■ Task
Answer with one number only, the count of lines in the material below that hold "school".

------------------------------

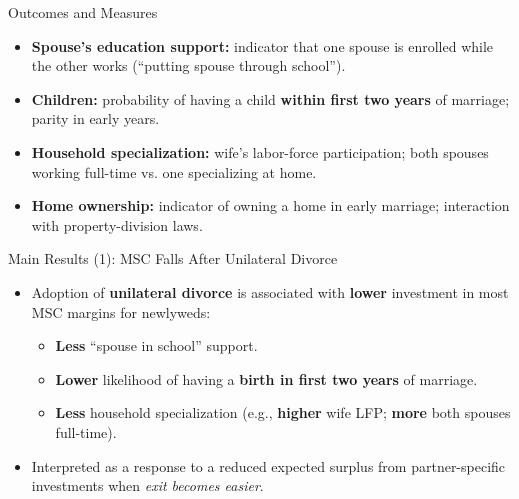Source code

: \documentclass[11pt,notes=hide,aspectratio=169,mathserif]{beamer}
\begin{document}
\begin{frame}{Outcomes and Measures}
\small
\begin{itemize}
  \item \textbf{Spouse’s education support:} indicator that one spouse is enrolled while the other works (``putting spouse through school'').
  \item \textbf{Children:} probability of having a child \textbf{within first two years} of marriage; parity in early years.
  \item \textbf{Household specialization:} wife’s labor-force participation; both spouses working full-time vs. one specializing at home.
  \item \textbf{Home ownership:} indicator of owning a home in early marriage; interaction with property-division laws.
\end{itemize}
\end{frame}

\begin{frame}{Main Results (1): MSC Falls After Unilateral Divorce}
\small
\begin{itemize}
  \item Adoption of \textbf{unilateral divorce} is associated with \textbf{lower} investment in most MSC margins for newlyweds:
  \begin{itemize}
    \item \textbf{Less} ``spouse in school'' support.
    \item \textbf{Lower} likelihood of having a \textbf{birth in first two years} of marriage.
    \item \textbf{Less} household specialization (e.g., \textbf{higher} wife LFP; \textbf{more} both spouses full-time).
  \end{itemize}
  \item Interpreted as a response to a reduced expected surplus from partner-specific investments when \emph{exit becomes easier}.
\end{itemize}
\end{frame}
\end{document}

------------------------------

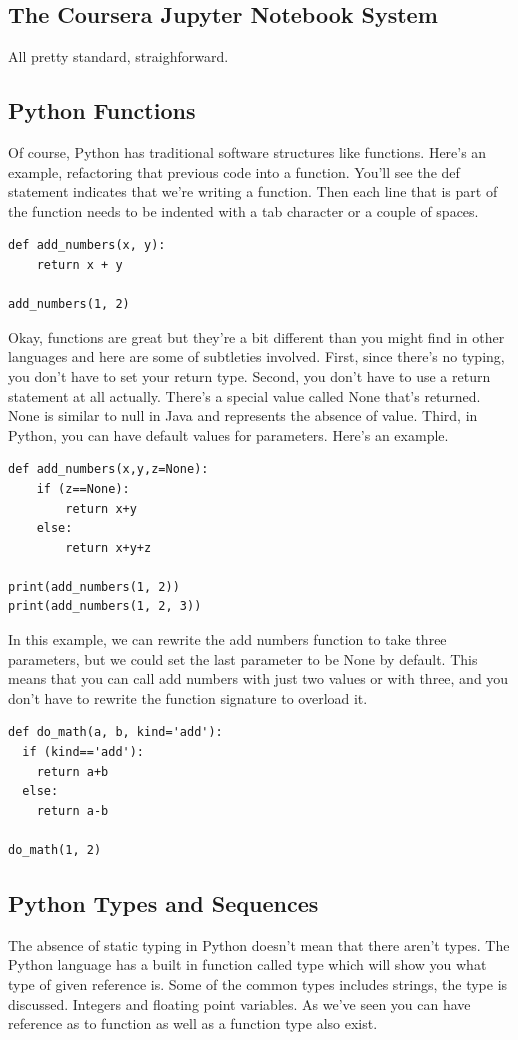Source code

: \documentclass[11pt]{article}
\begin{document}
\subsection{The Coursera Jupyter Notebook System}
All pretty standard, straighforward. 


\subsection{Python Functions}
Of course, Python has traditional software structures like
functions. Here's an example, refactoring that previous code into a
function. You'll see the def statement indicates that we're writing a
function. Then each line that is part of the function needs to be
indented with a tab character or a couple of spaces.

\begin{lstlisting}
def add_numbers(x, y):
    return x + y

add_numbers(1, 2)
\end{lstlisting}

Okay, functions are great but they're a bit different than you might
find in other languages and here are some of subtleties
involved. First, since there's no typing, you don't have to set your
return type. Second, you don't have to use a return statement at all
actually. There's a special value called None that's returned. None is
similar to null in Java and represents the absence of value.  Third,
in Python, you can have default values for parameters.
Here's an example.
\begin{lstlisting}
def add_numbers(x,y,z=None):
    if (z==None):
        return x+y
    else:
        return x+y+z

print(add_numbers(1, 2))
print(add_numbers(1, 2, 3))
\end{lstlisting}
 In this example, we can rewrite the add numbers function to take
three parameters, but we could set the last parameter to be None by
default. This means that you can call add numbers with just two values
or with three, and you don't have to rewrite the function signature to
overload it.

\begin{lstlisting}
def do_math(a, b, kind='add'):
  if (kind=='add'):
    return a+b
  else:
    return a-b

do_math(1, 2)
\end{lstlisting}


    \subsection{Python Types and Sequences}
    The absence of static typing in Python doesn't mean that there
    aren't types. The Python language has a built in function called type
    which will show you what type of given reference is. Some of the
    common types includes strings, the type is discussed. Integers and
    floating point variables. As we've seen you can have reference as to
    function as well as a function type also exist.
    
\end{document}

------------------------------

■ Written response
2